So You Want To Be A Transit Commissioner (Update 2)

Updated June 21, 2012 at 7:15 pm

Two media reports indicate that the City Clerk has taken umbrage at comments in this article, and I feel compelled to reply.  As a general note, my quarrel was primarily with the TTC’s representative, not with the Clerk’s staff.

From Inside Toronto:

Recent information sessions held for aspiring civilian TTC commissioners were always intended as informal drop-in sessions rather than organized meetings, said a spokesperson for the city on Wednesday.

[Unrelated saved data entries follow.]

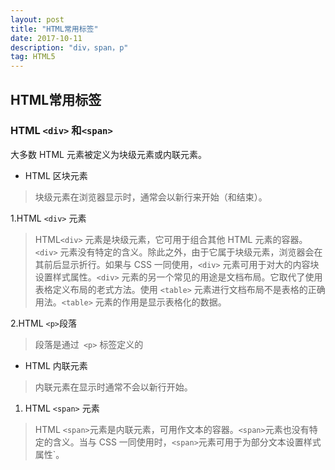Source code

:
 ```yaml
---
layout: post
title: "HTML常用标签"
date: 2017-10-11  
description: "div，span，p"
tag: HTML5 
---
```

## HTML常用标签

### HTML `<div>` 和`<span>`
大多数 HTML 元素被定义为块级元素或内联元素。

 - HTML 区块元素
>块级元素在浏览器显示时，通常会以新行来开始（和结束）。

1.HTML `<div>` 元素
>HTML`<div>` 元素是块级元素，它可用于组合其他 HTML 元素的容器。`<div>` 元素没有特定的含义。除此之外，由于它属于块级元素，浏览器会在其前后显示折行。如果与 CSS 一同使用，`<div>` 元素可用于对大的内容块设置样式属性。`<div>` 元素的另一个常见的用途是文档布局。它取代了使用表格定义布局的老式方法。使用 `<table>` 元素进行文档布局不是表格的正确用法。`<table>` 元素的作用是显示表格化的数据。

2.HTML `<p>`段落
>段落是通过` <p>` 标签定义的
 
- HTML 内联元素
>内联元素在显示时通常不会以新行开始。

1. HTML `<span>` 元素

> HTML `<span>`元素是内联元素，可用作文本的容器。`<span>`元素也没有特定的含义。当与 CSS 一同使用时，`<span>`元素可用于为部分文本设置样式属性`。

Martin Herzog characterized the four sessions, two of which took place Tuesday in Scarborough and North York, as an opportunity for individuals interested in applying to join the TTC board to get further information about the application process.

Herzog was responding to criticism that emerged this week on how the sessions were run.

“The sessions were never designed to be meetings with formal presentations,” said Herzog, the city’s acting manager for governance structures and corporate performance. “There was no formula for this.”

And later:

Online criticism of the information sessions is completely inaccurate, said Herzog.

“There’s some stuff trickling around full of factual errors,” he said.

There are no “factual errors” in my article, and methinks the Clerk doth protest too much.  Whether it was the original intent or not, Monday’s “drop in” turned into a 90-minute Q&A with the TTC’s Vince Rodo that had no prepared content, but lots of remarks that left a bad taste in my mouth particularly when coupled with earlier comments from a member of Council who sits on the Civic Appointments Committee.

As I reported, the Clerk’s Office had prepared a briefing package for those who attended and it contained a great deal of well-organized material culled from the City’s website.

From NOW:

Joe Borowiec of the city manager’s office dismisses the suggestion the external headhunting process has made outreach to the general public redundant. He says Munro misunderstood the intent of the public sessions, and that they were intended to be drop-in sessions rather than formal meetings.

Borowiec says that the city manager’s office is required to open the process to the public and insists that that all applications will be taken seriously.

“There’s no reason why someone who walks in off the street and picks up a form would not be a successful applicant,” Borowiec says. “We’re not looking to limit it to only corporate directors. We’re looking to reach out and communicate with anybody and everybody out there because we don’t know where those possible candidates are.”

That’s not what Rodo (the seeker of “Barons of industry”)  said, and it’s not what the specifications for the job state.  If Council actually intends director-level experience as a “nice to have”, not a “must have”, then they need to say that explicitly in the job ad.

Meanwhile, in answer to all who have asked, I will not be applying.  Becoming a Commissioner would severely compromise my ability to comment independently and to interact with various agencies and my now-peers in the journalistic/blogging community.  Much more can be achieved as an independent external voice.